* TASK OBJECTIVE
Scan the material below for lines with the word "includegraphics" and reply with how many there are, nothing else.

* INFORMATION SUPPLIED
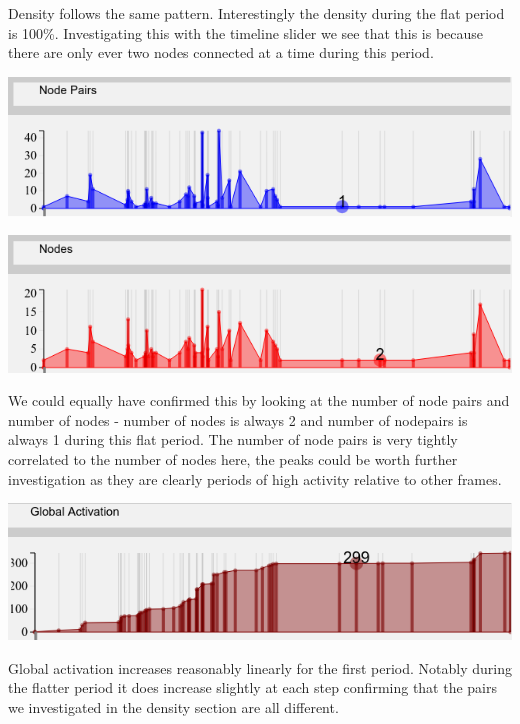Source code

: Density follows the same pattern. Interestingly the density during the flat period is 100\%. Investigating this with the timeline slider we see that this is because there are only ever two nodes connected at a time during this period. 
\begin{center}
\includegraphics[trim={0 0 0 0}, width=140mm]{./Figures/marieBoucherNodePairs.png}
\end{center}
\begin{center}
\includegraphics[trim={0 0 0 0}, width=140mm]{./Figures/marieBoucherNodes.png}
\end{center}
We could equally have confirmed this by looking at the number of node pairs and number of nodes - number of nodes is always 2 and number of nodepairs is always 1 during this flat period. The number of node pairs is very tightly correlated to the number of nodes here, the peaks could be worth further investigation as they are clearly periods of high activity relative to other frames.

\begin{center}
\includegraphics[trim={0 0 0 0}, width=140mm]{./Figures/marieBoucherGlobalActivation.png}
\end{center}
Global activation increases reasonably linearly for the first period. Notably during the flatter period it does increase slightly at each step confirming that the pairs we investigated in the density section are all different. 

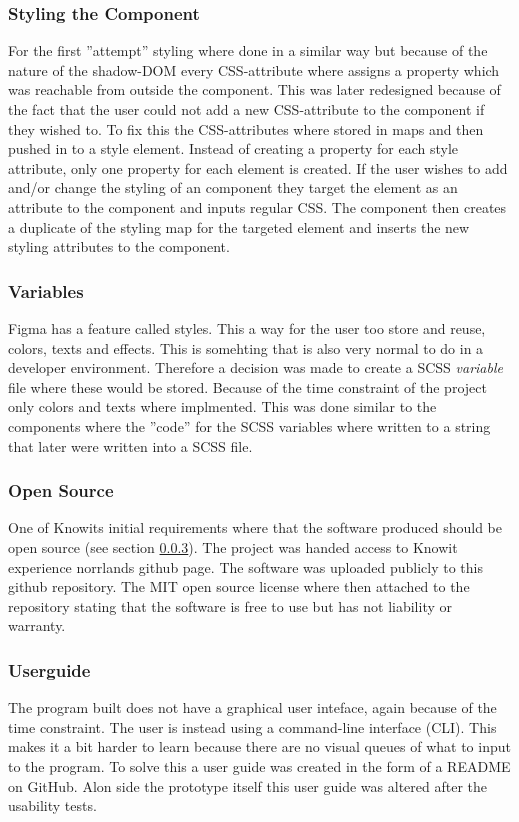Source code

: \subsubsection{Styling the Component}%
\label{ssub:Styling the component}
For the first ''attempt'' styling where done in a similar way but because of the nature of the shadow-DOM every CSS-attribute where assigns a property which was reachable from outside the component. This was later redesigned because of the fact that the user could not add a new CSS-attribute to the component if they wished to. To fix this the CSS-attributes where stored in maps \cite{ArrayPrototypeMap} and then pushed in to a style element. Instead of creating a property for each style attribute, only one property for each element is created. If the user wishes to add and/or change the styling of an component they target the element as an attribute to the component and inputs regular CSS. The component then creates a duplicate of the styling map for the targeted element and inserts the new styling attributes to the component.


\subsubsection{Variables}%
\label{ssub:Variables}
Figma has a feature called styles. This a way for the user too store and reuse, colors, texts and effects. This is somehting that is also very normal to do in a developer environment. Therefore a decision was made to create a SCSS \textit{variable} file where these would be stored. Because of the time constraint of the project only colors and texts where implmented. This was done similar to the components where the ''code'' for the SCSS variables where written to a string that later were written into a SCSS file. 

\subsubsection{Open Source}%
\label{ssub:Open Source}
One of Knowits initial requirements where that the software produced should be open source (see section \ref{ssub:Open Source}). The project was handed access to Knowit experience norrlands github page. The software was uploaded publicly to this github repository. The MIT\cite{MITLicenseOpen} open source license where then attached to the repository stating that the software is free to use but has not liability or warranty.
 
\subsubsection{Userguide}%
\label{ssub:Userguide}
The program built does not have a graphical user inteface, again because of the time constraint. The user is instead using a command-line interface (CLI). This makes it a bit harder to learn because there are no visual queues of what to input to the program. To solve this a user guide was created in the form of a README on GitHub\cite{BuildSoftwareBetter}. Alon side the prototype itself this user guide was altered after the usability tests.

==

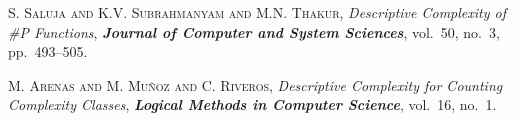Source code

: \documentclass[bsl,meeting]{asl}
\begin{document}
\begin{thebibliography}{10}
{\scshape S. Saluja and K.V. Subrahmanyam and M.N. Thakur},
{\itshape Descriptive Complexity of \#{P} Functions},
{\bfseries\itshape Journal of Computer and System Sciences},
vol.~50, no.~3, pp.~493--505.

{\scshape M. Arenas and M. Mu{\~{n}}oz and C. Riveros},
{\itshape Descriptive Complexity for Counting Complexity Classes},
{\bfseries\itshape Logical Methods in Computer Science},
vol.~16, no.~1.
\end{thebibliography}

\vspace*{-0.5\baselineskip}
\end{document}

* SOLUTION FOR THIS TASK
3